PROBLEM TO WORK ON: Work out how many lines below hold the string "appledaily" and state only that figure.

RECORDS SUPPLIED:
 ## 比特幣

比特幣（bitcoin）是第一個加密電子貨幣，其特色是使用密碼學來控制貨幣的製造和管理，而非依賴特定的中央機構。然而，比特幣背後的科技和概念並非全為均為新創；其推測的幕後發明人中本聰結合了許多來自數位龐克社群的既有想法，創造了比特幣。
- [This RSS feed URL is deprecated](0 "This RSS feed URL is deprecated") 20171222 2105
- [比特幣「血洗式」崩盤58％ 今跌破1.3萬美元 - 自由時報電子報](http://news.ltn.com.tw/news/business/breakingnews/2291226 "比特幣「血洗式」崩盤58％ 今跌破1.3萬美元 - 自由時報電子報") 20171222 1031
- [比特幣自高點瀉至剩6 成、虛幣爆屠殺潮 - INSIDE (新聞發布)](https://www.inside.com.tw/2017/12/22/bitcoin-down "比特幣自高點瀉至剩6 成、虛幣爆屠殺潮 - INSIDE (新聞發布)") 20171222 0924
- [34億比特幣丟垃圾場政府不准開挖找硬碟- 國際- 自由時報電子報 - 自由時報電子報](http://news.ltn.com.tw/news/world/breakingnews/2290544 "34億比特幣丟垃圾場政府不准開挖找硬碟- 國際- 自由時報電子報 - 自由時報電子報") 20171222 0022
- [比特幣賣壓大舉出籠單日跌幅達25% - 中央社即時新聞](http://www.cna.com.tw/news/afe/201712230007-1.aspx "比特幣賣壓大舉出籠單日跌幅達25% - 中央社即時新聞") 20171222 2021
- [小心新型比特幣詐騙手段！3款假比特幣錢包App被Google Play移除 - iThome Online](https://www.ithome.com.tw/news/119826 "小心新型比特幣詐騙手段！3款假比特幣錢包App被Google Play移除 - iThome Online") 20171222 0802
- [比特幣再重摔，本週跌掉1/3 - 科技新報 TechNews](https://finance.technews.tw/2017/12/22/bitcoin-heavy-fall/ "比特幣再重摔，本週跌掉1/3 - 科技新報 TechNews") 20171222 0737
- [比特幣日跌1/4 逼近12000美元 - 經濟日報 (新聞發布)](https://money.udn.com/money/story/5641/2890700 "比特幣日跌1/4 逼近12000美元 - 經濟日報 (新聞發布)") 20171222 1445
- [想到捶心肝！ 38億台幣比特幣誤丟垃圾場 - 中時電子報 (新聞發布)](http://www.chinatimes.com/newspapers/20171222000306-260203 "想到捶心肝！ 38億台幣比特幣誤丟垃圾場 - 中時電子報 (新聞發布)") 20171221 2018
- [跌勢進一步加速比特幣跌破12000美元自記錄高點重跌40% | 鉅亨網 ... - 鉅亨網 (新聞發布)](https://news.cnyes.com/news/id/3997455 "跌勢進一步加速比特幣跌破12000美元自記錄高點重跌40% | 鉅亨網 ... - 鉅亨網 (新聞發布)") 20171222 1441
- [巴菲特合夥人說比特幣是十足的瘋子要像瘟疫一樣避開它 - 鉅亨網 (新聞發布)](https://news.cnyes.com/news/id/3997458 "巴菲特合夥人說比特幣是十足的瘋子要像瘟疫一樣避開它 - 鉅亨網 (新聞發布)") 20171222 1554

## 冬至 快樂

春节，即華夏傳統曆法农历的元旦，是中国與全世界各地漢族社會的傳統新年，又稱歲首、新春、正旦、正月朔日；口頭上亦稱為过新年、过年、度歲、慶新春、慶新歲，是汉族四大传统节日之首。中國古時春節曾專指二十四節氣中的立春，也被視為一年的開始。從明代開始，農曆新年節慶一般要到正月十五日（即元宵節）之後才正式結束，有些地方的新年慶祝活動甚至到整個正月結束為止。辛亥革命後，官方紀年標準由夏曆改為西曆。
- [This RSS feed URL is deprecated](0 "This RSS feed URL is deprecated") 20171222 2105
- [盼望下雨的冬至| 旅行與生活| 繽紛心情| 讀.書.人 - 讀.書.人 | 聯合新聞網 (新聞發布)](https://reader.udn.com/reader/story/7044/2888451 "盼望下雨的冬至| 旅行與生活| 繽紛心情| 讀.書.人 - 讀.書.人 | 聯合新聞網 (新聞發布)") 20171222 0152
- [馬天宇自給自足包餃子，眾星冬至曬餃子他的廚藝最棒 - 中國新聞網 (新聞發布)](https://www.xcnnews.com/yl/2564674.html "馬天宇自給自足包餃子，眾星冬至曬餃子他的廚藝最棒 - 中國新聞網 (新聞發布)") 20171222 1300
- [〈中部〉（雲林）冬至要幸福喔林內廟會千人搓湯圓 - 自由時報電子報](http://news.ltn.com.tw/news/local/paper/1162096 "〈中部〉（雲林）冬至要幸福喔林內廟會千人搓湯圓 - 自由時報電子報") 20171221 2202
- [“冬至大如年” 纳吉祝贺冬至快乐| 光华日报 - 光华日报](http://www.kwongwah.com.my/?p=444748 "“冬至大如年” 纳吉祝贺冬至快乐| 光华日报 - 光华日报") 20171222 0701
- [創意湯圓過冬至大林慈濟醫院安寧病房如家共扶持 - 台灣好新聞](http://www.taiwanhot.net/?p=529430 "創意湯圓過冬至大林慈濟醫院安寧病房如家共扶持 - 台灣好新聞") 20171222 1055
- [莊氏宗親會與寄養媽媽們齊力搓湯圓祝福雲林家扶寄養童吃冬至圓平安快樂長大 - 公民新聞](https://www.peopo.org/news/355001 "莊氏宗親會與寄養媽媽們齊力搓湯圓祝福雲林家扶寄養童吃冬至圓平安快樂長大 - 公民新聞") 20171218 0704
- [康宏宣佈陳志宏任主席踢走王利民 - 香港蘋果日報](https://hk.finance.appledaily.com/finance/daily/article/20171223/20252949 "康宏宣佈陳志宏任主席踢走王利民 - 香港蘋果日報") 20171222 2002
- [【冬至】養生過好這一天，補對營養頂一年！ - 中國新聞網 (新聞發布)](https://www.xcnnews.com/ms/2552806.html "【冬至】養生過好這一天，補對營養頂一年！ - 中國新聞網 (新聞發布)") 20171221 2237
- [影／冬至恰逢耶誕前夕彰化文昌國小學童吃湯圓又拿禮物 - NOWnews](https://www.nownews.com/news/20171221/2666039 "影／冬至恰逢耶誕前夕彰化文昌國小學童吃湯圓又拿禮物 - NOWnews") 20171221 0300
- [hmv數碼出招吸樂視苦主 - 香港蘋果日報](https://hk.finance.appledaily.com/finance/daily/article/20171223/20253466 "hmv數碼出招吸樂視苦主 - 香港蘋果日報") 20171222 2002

PROBLEM SOLUTION: 2